| REQUIRED ACTION |
Start to finish, return the listing exactly as written.

| MATERIAL PROVIDED |
==========

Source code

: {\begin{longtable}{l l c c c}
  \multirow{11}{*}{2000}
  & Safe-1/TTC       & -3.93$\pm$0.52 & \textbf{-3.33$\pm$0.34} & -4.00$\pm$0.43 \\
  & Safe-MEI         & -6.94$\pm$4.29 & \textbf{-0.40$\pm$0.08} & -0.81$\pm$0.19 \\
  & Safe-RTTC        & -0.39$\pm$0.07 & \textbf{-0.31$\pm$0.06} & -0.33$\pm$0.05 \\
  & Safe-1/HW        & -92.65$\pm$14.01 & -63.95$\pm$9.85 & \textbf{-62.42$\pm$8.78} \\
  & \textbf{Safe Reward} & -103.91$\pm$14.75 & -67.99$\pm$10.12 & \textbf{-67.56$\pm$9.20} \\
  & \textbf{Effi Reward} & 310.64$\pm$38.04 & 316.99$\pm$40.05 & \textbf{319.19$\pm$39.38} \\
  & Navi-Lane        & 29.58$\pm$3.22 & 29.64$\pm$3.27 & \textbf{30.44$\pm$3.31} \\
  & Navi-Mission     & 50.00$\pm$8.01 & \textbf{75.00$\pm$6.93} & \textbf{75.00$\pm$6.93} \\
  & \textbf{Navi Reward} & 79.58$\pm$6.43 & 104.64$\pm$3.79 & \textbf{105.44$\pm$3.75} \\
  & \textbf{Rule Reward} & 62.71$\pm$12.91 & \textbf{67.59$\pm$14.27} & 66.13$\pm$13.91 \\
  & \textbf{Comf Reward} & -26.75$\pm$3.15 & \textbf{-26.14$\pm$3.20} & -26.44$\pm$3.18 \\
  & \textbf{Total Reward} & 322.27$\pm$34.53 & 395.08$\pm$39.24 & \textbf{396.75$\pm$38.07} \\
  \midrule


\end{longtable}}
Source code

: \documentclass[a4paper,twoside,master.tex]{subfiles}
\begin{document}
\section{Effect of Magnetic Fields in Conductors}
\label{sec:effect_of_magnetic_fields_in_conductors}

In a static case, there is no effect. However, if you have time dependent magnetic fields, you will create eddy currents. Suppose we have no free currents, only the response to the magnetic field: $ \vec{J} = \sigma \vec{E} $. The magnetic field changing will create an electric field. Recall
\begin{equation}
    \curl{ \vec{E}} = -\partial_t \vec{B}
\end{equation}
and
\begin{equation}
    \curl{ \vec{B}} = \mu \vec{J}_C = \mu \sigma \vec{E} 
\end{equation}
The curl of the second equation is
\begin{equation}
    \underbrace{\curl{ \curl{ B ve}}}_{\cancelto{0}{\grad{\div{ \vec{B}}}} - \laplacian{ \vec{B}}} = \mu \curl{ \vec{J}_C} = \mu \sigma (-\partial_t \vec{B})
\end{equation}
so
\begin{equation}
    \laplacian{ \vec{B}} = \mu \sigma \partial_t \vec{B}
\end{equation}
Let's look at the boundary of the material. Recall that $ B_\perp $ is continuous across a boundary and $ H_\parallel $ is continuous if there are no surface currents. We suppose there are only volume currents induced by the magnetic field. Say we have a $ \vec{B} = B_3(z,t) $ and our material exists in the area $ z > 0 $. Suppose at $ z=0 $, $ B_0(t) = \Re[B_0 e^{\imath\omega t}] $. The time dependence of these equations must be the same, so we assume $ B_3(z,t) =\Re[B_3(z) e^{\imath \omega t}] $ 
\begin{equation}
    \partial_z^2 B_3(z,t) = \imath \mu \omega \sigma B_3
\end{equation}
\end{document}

==========

| WRITTEN REPLY |
Source code

: {\begin{longtable}{l l c c c}
  \multirow{11}{*}{2000}
  & Safe-1/TTC       & -3.93$\pm$0.52 & \textbf{-3.33$\pm$0.34} & -4.00$\pm$0.43 \\
  & Safe-MEI         & -6.94$\pm$4.29 & \textbf{-0.40$\pm$0.08} & -0.81$\pm$0.19 \\
  & Safe-RTTC        & -0.39$\pm$0.07 & \textbf{-0.31$\pm$0.06} & -0.33$\pm$0.05 \\
  & Safe-1/HW        & -92.65$\pm$14.01 & -63.95$\pm$9.85 & \textbf{-62.42$\pm$8.78} \\
  & \textbf{Safe Reward} & -103.91$\pm$14.75 & -67.99$\pm$10.12 & \textbf{-67.56$\pm$9.20} \\
  & \textbf{Effi Reward} & 310.64$\pm$38.04 & 316.99$\pm$40.05 & \textbf{319.19$\pm$39.38} \\
  & Navi-Lane        & 29.58$\pm$3.22 & 29.64$\pm$3.27 & \textbf{30.44$\pm$3.31} \\
  & Navi-Mission     & 50.00$\pm$8.01 & \textbf{75.00$\pm$6.93} & \textbf{75.00$\pm$6.93} \\
  & \textbf{Navi Reward} & 79.58$\pm$6.43 & 104.64$\pm$3.79 & \textbf{105.44$\pm$3.75} \\
  & \textbf{Rule Reward} & 62.71$\pm$12.91 & \textbf{67.59$\pm$14.27} & 66.13$\pm$13.91 \\
  & \textbf{Comf Reward} & -26.75$\pm$3.15 & \textbf{-26.14$\pm$3.20} & -26.44$\pm$3.18 \\
  & \textbf{Total Reward} & 322.27$\pm$34.53 & 395.08$\pm$39.24 & \textbf{396.75$\pm$38.07} \\
  \midrule


\end{longtable}}
Source code

: \documentclass[a4paper,twoside,master.tex]{subfiles}
\begin{document}
\section{Effect of Magnetic Fields in Conductors}
\label{sec:effect_of_magnetic_fields_in_conductors}

In a static case, there is no effect. However, if you have time dependent magnetic fields, you will create eddy currents. Suppose we have no free currents, only the response to the magnetic field: $ \vec{J} = \sigma \vec{E} $. The magnetic field changing will create an electric field. Recall
\begin{equation}
    \curl{ \vec{E}} = -\partial_t \vec{B}
\end{equation}
and
\begin{equation}
    \curl{ \vec{B}} = \mu \vec{J}_C = \mu \sigma \vec{E} 
\end{equation}
The curl of the second equation is
\begin{equation}
    \underbrace{\curl{ \curl{ B ve}}}_{\cancelto{0}{\grad{\div{ \vec{B}}}} - \laplacian{ \vec{B}}} = \mu \curl{ \vec{J}_C} = \mu \sigma (-\partial_t \vec{B})
\end{equation}
so
\begin{equation}
    \laplacian{ \vec{B}} = \mu \sigma \partial_t \vec{B}
\end{equation}
Let's look at the boundary of the material. Recall that $ B_\perp $ is continuous across a boundary and $ H_\parallel $ is continuous if there are no surface currents. We suppose there are only volume currents induced by the magnetic field. Say we have a $ \vec{B} = B_3(z,t) $ and our material exists in the area $ z > 0 $. Suppose at $ z=0 $, $ B_0(t) = \Re[B_0 e^{\imath\omega t}] $. The time dependence of these equations must be the same, so we assume $ B_3(z,t) =\Re[B_3(z) e^{\imath \omega t}] $ 
\begin{equation}
    \partial_z^2 B_3(z,t) = \imath \mu \omega \sigma B_3
\end{equation}
\end{document}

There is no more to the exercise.